Abstract
Accurately recognising a supraclinoid internal carotid artery (ICA) fenestration, despite its rare location, is important as it can mimic an intracranial aneurysm, intraluminal thrombus or focal dissection on non-invasive imaging. The overwhelming majority of reported supraclinoid ICA fenestrations are associated with intracranial aneurysms; however, a concomitant arteriovenous malformation (AVM) remote from the fenestration site should also be considered. We present the case of a 26-year-old woman with a Spetzler-Martin grade I right frontal AVM in whom a left supraclinoid ICA fenestration was incidentally discovered during cerebral angiography. She underwent n-N-Butyl Cyanoacrylate glue embolisation of two dominant middle cerebral artery feeders followed by neurosurgical resection.
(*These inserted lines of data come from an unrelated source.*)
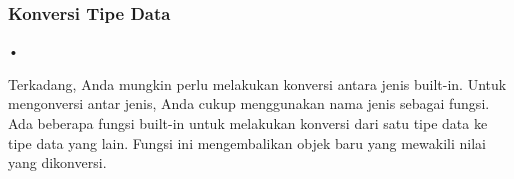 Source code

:\documentclass{wileySix}
\begin{document}
\subsubsection{Konversi Tipe Data}
\begin{flushleft}
•
\end{flushleft}Terkadang, Anda mungkin perlu melakukan konversi antara jenis built-in. Untuk mengonversi antar jenis, Anda cukup menggunakan nama jenis sebagai fungsi.
Ada beberapa fungsi built-in untuk melakukan konversi dari satu tipe data ke tipe data yang lain. Fungsi ini mengembalikan objek baru yang mewakili nilai yang dikonversi.










\end{document}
She tolerated procedures well without complications and has remained neurologically intact.
Background
Intracranial arterial fenestrations are most commonly located in the anterior communicating artery, followed by the vertebrobasilar, anterior cerebral and middle cerebral arteries.1 Rarely is a fenestration of the supraclinoid internal carotid artery (ICA) encountered and of the 18 reported in the literature, 15 are associated with intracranial aneurysms.2 This relationship is well described; however, the coexistence of an intracranial arteriovenous malformation (AVM) is less recognised and has not been reported in association with an ICA fenestration.3 We present this case to highlight the importance of accurately recognising an arterial fenestration in an uncommon location and to emphasise the possibility not only of an associated aneurysm, but also of a coexistent AVM, either of which may be in remote vascular territories.
Case presentation
A 26-year-old woman with a history of migraines and hypertension presented to the emergency room with an atypical headache. A non-contrast CT of the brain showed an area of calcification and focal encephalomalacia in the right frontal lobe. No acute haemorrhage was present. MRI of the brain with gadolinium was performed, which demonstrated a right frontal AVM. Cerebral DSA confirmed the AVM and incidentally discovered a left supraclinoid ICA fenestration.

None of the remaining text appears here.